Scan the records for the word "github". Return each line where it is found.

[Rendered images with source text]

************

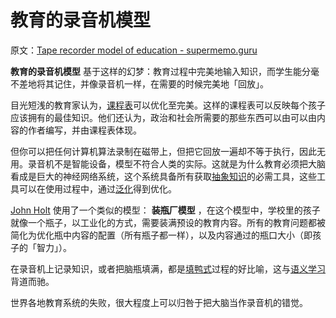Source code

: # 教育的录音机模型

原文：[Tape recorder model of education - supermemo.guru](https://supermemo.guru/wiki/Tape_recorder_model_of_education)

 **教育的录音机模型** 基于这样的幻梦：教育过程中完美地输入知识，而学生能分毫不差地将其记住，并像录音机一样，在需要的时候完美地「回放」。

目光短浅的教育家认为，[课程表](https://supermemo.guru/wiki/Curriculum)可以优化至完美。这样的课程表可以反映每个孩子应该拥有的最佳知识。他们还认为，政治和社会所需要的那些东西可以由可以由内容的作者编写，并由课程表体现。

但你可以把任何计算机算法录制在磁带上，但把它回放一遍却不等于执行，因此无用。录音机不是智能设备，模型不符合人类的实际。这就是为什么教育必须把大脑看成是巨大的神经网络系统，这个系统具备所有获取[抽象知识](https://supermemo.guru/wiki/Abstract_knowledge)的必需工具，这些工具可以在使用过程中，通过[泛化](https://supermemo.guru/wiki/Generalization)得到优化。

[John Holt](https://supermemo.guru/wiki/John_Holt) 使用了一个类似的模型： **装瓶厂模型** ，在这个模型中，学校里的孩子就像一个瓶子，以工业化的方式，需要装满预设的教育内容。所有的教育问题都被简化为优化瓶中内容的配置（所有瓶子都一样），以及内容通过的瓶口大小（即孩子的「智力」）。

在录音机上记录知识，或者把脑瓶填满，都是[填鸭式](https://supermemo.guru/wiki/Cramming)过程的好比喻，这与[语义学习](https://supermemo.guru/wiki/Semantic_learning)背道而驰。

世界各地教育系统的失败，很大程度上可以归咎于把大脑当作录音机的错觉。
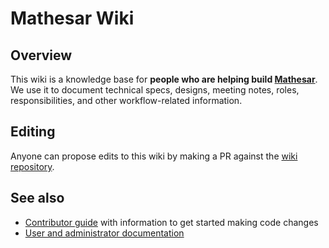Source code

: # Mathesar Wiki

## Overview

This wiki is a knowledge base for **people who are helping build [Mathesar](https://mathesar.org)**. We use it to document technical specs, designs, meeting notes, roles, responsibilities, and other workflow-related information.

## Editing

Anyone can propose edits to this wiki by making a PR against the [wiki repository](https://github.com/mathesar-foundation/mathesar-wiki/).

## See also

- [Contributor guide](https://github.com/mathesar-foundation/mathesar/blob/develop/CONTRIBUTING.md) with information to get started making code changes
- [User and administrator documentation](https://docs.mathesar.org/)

************

* [Answer for this exercise]
Anyone can propose edits to this wiki by making a PR against the [wiki repository](https://github.com/mathesar-foundation/mathesar-wiki/).
- [Contributor guide](https://github.com/mathesar-foundation/mathesar/blob/develop/CONTRIBUTING.md) with information to get started making code changes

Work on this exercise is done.